═════ MATERIAL PROVIDED ═════
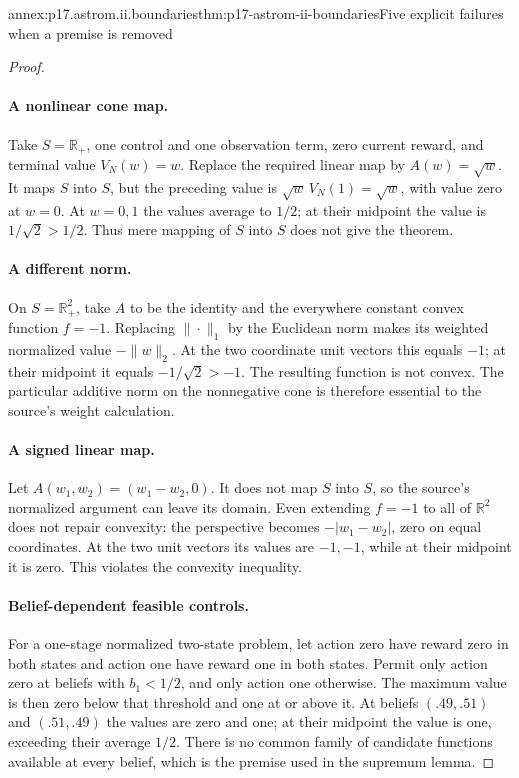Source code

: \begin{annexitem}{annex:p17.astrom.ii.boundaries}{thm:p17-astrom-ii-boundaries}{Five explicit failures when a premise is removed}
\begin{proof}
\paragraph{A nonlinear cone map.}
Take \(S=\mathbb R_+\), one control and one
observation term, zero current reward, and
terminal value \(V_N(w)=w\).
Replace the required linear map by \(A(w)=\sqrt w\).
It maps \(S\) into \(S\), but the preceding
value is
\(\sqrt w\,V_N(1)=\sqrt w\), with value zero
at \(w=0\).
At \(w=0,1\) the values average to \(1/2\);
at their midpoint the value is \(1/\sqrt2>1/2\).
Thus mere mapping of \(S\) into \(S\)
does not give the theorem.

\paragraph{A different norm.}
On \(S=\mathbb R_+^2\), take \(A\) to be
the identity and the everywhere constant
convex function \(f=-1\).
Replacing \(\|\cdot\|_1\) by the Euclidean
norm makes its weighted normalized value
\(-\|w\|_2\). At the two coordinate unit
vectors this equals \(-1\); at their
midpoint it equals \(-1/\sqrt2>-1\).
The resulting function is not convex.
The particular additive norm on the
nonnegative cone is therefore essential
to the source's weight calculation.

\paragraph{A signed linear map.}
Let \(A(w_1,w_2)=(w_1-w_2,0)\).
It does not map \(S\) into \(S\), so the
source's normalized argument can leave
its domain. Even extending \(f=-1\)
to all of \(\mathbb R^2\) does not repair
convexity: the perspective becomes
\(-|w_1-w_2|\), zero on equal coordinates.
At the two unit vectors its values are
\(-1,-1\), while at their midpoint it
is zero. This violates the convexity
inequality.

\paragraph{Belief-dependent feasible controls.}
For a one-stage normalized two-state problem,
let action zero have reward zero in both
states and action one have reward one
in both states.
Permit only action zero at beliefs with
\(b_1<1/2\), and only action one otherwise.
The maximum value is then zero below
that threshold and one at or above it.
At beliefs \((.49,.51)\) and \((.51,.49)\)
the values are zero and one; at their
midpoint the value is one, exceeding
their average \(1/2\).
There is no common family of candidate
functions available at every belief,
which is the premise used in the supremum lemma.


\end{proof}
\end{annexitem}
═════
### WHAT THE EXERCISE ASKS
Pull every line containing "does" out of the records.

### ANSWER TO THIS TASK
does not give the theorem.
It does not map \(S\) into \(S\), so the
to all of \(\mathbb R^2\) does not repair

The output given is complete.